The first year students began this week to investigate velocity vs time graphs for moving objects. I start the *Constant Acceleration Particle Model* by having the students analyze these graphs first. This is a bit different than how I used to do this, but I think it works better because it allows the students to make several observations about an object whose velocity is changing and it introduces an interesting new way to see graphs of rates vs time.

First, the students repeat the constant velocity investigation with the buggies, but this time we look at the velocity vs time graph created by LoggerPro. They see that the velocity is not perfectly constant, but that the average velocity is very close to the slope of the position vs time graph.

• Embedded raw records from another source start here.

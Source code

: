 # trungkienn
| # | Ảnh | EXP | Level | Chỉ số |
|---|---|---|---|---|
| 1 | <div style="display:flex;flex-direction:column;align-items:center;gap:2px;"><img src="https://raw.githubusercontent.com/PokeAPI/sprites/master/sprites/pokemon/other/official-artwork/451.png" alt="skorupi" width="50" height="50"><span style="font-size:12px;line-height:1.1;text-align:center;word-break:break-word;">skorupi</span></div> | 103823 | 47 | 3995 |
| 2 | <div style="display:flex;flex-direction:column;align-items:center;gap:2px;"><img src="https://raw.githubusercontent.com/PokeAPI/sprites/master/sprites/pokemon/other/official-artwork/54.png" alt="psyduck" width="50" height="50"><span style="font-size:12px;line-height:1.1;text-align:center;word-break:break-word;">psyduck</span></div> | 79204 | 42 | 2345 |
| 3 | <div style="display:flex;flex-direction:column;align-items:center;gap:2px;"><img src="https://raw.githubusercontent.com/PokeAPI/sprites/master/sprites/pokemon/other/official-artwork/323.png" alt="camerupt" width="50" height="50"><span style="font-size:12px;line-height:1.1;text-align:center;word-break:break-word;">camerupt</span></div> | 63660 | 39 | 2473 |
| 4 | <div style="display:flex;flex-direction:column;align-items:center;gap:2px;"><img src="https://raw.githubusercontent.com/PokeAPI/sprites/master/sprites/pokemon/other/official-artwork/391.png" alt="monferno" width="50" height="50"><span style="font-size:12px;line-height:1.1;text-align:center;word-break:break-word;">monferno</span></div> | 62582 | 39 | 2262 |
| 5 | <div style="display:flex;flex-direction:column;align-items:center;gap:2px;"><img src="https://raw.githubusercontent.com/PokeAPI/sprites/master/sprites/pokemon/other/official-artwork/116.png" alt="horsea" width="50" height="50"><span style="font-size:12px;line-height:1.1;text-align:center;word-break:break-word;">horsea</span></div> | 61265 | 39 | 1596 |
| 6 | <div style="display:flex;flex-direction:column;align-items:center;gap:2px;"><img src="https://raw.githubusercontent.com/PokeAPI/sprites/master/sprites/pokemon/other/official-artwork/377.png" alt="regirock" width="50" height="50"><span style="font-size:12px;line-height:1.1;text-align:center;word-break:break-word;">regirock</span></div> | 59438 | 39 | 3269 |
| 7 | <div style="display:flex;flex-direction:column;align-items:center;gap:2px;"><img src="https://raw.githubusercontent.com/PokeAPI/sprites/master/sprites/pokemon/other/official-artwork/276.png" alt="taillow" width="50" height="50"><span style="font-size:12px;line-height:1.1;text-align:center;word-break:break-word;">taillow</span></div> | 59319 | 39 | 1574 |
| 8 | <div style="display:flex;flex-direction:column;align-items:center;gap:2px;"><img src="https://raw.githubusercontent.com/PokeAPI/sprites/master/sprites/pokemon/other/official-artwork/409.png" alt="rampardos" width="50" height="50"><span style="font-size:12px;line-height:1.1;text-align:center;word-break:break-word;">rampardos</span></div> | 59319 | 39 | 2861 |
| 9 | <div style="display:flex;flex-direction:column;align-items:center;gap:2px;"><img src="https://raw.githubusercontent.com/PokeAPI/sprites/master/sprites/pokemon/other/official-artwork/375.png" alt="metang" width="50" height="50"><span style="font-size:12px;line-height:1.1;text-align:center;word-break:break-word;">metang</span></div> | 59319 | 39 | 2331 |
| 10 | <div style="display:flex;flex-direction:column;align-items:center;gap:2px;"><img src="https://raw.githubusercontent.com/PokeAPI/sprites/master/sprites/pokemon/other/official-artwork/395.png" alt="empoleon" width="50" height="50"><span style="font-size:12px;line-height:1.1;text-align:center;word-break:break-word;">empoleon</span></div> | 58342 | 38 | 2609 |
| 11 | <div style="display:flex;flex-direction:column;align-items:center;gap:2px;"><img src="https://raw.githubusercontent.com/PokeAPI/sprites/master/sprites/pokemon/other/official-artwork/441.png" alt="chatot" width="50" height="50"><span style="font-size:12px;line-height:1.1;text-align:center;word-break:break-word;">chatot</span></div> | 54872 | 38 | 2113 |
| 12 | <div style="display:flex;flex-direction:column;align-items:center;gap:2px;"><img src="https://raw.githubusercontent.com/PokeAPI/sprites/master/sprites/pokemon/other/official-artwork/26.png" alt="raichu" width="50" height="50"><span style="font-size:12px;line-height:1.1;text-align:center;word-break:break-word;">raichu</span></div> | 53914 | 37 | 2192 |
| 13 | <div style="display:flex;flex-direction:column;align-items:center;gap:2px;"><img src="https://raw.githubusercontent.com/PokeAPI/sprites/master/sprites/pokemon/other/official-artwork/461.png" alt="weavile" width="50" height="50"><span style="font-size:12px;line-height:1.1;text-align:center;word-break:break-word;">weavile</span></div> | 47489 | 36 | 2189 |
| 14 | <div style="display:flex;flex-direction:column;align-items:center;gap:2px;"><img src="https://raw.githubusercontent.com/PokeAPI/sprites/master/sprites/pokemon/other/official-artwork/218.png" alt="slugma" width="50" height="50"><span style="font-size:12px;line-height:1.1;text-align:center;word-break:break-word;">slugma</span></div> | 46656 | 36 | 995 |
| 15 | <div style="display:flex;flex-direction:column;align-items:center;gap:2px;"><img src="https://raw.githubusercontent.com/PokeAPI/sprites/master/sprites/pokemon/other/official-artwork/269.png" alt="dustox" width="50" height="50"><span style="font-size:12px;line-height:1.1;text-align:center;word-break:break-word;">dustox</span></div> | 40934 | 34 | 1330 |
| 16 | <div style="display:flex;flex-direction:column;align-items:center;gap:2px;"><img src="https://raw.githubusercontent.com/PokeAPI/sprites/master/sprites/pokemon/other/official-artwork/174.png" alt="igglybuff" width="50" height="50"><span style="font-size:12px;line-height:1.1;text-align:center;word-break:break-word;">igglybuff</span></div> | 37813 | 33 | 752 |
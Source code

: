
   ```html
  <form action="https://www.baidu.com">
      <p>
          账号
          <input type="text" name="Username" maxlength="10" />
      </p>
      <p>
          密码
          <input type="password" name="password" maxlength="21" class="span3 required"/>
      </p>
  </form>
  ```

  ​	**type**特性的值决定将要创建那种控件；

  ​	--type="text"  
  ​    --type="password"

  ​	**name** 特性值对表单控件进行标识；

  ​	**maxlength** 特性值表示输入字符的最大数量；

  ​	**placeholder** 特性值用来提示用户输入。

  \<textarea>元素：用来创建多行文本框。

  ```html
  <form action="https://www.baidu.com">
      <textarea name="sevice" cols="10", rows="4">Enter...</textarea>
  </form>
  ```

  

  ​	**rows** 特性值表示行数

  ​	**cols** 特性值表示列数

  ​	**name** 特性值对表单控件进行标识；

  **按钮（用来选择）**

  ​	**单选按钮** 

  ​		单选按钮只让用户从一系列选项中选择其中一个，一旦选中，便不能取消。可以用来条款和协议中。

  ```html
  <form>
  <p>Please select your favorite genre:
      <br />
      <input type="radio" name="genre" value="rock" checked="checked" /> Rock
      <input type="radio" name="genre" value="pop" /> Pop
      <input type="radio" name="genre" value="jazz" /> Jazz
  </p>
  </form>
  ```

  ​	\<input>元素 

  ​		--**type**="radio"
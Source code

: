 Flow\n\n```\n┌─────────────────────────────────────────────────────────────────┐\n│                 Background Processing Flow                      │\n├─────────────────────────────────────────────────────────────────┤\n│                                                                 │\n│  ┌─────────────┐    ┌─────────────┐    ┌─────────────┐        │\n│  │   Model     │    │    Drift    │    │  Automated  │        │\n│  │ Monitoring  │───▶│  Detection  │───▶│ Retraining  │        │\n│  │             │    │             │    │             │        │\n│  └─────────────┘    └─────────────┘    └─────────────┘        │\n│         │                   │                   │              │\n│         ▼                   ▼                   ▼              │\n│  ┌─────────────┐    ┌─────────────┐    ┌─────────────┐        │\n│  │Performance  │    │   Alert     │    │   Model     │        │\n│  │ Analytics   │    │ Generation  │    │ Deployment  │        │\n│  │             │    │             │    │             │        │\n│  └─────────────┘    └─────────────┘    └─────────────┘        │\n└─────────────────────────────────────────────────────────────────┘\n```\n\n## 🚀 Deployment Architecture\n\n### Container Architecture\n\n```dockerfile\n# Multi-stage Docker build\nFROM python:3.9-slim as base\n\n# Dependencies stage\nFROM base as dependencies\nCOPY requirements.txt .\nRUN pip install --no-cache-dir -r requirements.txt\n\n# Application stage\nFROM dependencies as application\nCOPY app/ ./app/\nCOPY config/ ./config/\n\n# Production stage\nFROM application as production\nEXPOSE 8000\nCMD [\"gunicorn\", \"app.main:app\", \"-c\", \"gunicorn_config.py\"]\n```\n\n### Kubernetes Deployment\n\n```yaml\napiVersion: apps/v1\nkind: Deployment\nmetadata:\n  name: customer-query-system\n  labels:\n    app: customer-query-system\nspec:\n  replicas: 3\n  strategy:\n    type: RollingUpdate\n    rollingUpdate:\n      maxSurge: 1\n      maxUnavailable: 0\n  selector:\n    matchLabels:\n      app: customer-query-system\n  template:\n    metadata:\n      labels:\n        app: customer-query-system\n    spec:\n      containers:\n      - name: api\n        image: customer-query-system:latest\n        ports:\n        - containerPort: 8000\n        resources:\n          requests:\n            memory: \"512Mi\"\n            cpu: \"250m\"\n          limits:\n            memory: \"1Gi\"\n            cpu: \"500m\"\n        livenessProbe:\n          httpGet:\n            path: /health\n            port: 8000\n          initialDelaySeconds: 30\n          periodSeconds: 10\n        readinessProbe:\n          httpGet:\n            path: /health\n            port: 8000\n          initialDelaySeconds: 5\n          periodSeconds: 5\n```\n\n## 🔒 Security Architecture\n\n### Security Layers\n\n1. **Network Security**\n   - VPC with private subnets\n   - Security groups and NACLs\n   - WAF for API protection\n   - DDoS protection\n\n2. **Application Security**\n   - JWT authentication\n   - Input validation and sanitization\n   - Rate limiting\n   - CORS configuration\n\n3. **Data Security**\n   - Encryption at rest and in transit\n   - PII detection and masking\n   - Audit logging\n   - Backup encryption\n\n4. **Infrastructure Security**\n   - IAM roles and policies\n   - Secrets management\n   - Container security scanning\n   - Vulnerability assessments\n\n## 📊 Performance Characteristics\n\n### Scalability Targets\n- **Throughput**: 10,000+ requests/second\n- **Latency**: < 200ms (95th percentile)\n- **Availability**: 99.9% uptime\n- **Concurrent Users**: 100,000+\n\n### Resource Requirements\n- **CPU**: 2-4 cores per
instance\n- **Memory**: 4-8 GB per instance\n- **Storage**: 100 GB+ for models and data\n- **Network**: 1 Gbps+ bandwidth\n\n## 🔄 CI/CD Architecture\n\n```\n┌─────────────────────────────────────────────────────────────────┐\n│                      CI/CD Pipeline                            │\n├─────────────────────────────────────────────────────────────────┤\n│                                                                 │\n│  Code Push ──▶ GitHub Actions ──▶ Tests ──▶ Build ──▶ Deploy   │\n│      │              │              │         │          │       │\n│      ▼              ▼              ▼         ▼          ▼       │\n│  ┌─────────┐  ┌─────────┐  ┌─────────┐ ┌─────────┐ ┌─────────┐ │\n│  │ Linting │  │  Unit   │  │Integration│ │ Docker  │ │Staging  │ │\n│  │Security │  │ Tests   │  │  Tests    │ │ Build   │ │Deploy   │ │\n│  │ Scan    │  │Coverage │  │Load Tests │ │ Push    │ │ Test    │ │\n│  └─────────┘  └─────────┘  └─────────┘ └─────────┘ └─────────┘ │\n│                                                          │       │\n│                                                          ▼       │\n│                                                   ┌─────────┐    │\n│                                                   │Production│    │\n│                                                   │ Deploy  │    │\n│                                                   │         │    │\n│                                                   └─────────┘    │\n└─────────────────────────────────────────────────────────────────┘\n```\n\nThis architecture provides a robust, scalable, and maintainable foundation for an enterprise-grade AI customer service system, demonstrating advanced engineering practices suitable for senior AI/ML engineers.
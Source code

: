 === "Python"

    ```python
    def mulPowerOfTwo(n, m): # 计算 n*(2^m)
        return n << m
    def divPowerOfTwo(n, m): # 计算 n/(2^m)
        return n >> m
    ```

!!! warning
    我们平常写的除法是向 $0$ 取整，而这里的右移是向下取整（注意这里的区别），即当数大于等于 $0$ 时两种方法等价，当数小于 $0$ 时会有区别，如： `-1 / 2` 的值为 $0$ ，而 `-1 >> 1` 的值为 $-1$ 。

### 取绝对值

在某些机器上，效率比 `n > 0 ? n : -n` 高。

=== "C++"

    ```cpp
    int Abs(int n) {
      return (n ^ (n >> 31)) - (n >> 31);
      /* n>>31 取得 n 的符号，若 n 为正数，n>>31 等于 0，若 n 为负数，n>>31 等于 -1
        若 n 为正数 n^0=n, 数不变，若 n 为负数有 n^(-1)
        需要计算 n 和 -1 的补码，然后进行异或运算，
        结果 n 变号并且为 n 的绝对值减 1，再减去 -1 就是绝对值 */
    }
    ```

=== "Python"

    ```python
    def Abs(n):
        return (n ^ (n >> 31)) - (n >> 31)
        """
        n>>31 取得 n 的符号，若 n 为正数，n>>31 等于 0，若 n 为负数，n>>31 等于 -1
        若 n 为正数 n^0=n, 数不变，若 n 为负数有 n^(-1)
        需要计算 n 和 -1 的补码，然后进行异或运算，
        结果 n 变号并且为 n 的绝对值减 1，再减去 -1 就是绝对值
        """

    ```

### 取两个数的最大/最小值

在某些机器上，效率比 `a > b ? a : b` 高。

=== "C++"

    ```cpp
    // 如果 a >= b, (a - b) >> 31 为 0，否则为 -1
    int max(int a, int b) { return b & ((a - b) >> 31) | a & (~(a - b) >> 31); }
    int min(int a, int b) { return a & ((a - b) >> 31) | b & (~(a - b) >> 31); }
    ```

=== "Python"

This once again validates our understanding of the slope as being the average velocity.

# What Does The Integral Button Do?

Without explaining anything about what that “Integral” button does in LoggerPro, I ask the students to simply give it a try. They see that the area under the graph is filled in with a solid color. I point out that LoggerPro associates a numerical value to this area. I ask the students to look closely at the units.

They get a bit confused with “s*m/s”, but that allows me to strengthen their understanding of how dimensional analysis works. Eventually everyone in the room agrees that this reduces to just meters. So the next question is “what meters?” What is this a measurement of?

They immediately suggest that it might be how far the buggy traveled in this time. The students check this and with a high degree of accuracy, it appears that this is indeed what the area represents! Cool, a new way to look at graphs.

# From Rectangles to Triangles

The next step is to move onto an object that is accelerating at a constant rate. The students use the motion detectors to now look at a cart being pulled by a small weight that is attached to a string – what is called a “modified Atwood’s machine”. After collecting the velocity data and graphing it, the students once again use the linear regression tool to find the slope of this graph.

This allows us to discuss what the slope of this graph represents. Once again we get into a discussion of units because the units identified on the graph are m/s/s. The students see that this slope is actually describing the rate at which another rate (velocity) is changing.

We then use the integral tool again for the case of an accelerating cart, and it appears to work really well (see the above picture). Students share out on their whiteboards the graphs they observe, with the slope and integral value identified. The class seems pretty convinced that these quantities represent the characteristics of the observed phenomenon, so we are off to our first deployment…